Records from a collection
:::
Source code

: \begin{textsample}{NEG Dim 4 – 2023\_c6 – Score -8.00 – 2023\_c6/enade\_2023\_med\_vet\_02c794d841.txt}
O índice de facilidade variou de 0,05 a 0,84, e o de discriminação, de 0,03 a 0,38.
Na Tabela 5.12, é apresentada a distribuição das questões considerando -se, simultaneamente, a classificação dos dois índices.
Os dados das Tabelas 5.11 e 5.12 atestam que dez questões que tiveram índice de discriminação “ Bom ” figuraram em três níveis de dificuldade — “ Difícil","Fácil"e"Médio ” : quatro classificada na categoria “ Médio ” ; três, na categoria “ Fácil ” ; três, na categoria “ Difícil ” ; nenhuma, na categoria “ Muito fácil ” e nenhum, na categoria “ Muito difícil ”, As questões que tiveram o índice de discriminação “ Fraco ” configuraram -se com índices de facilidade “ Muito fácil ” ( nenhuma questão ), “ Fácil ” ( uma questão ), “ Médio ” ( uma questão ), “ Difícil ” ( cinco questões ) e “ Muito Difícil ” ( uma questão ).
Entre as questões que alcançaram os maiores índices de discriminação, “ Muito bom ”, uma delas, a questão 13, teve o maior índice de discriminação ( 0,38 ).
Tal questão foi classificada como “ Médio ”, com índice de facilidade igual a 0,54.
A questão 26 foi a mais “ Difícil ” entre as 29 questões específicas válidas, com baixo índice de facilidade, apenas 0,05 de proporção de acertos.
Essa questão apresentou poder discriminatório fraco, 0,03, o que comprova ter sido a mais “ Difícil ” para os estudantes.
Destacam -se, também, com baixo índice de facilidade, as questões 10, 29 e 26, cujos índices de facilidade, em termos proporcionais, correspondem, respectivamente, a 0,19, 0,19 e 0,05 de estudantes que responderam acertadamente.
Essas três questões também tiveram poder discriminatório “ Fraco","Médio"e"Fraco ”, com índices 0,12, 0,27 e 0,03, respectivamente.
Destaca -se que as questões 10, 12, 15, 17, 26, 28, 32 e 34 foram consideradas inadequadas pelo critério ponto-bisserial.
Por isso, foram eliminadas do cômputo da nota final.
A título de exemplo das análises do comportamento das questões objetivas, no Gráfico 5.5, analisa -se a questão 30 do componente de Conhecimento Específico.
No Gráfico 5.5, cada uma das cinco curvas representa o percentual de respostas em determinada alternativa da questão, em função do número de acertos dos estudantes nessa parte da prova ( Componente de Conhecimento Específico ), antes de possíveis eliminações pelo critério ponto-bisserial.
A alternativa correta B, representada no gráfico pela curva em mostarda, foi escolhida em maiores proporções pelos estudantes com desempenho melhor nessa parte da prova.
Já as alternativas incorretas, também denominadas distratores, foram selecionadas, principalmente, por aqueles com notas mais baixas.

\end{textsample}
:::
**TASK TO CARRY OUT**
Each entry is to be written out exactly as it was given.

**ANSWER SPACE**
Source code

: \begin{textsample}{NEG Dim 4 – 2023\_c6 – Score -8.00 – 2023\_c6/enade\_2023\_med\_vet\_02c794d841.txt}
O índice de facilidade variou de 0,05 a 0,84, e o de discriminação, de 0,03 a 0,38.
Na Tabela 5.12, é apresentada a distribuição das questões considerando -se, simultaneamente, a classificação dos dois índices.
Os dados das Tabelas 5.11 e 5.12 atestam que dez questões que tiveram índice de discriminação “ Bom ” figuraram em três níveis de dificuldade — “ Difícil","Fácil"e"Médio ” : quatro classificada na categoria “ Médio ” ; três, na categoria “ Fácil ” ; três, na categoria “ Difícil ” ; nenhuma, na categoria “ Muito fácil ” e nenhum, na categoria “ Muito difícil ”, As questões que tiveram o índice de discriminação “ Fraco ” configuraram -se com índices de facilidade “ Muito fácil ” ( nenhuma questão ), “ Fácil ” ( uma questão ), “ Médio ” ( uma questão ), “ Difícil ” ( cinco questões ) e “ Muito Difícil ” ( uma questão ).
Entre as questões que alcançaram os maiores índices de discriminação, “ Muito bom ”, uma delas, a questão 13, teve o maior índice de discriminação ( 0,38 ).
Tal questão foi classificada como “ Médio ”, com índice de facilidade igual a 0,54.
A questão 26 foi a mais “ Difícil ” entre as 29 questões específicas válidas, com baixo índice de facilidade, apenas 0,05 de proporção de acertos.
Essa questão apresentou poder discriminatório fraco, 0,03, o que comprova ter sido a mais “ Difícil ” para os estudantes.
Destacam -se, também, com baixo índice de facilidade, as questões 10, 29 e 26, cujos índices de facilidade, em termos proporcionais, correspondem, respectivamente, a 0,19, 0,19 e 0,05 de estudantes que responderam acertadamente.
Essas três questões também tiveram poder discriminatório “ Fraco","Médio"e"Fraco ”, com índices 0,12, 0,27 e 0,03, respectivamente.
Destaca -se que as questões 10, 12, 15, 17, 26, 28, 32 e 34 foram consideradas inadequadas pelo critério ponto-bisserial.
Por isso, foram eliminadas do cômputo da nota final.
A título de exemplo das análises do comportamento das questões objetivas, no Gráfico 5.5, analisa -se a questão 30 do componente de Conhecimento Específico.
No Gráfico 5.5, cada uma das cinco curvas representa o percentual de respostas em determinada alternativa da questão, em função do número de acertos dos estudantes nessa parte da prova ( Componente de Conhecimento Específico ), antes de possíveis eliminações pelo critério ponto-bisserial.
A alternativa correta B, representada no gráfico pela curva em mostarda, foi escolhida em maiores proporções pelos estudantes com desempenho melhor nessa parte da prova.
Já as alternativas incorretas, também denominadas distratores, foram selecionadas, principalmente, por aqueles com notas mais baixas.

\end{textsample}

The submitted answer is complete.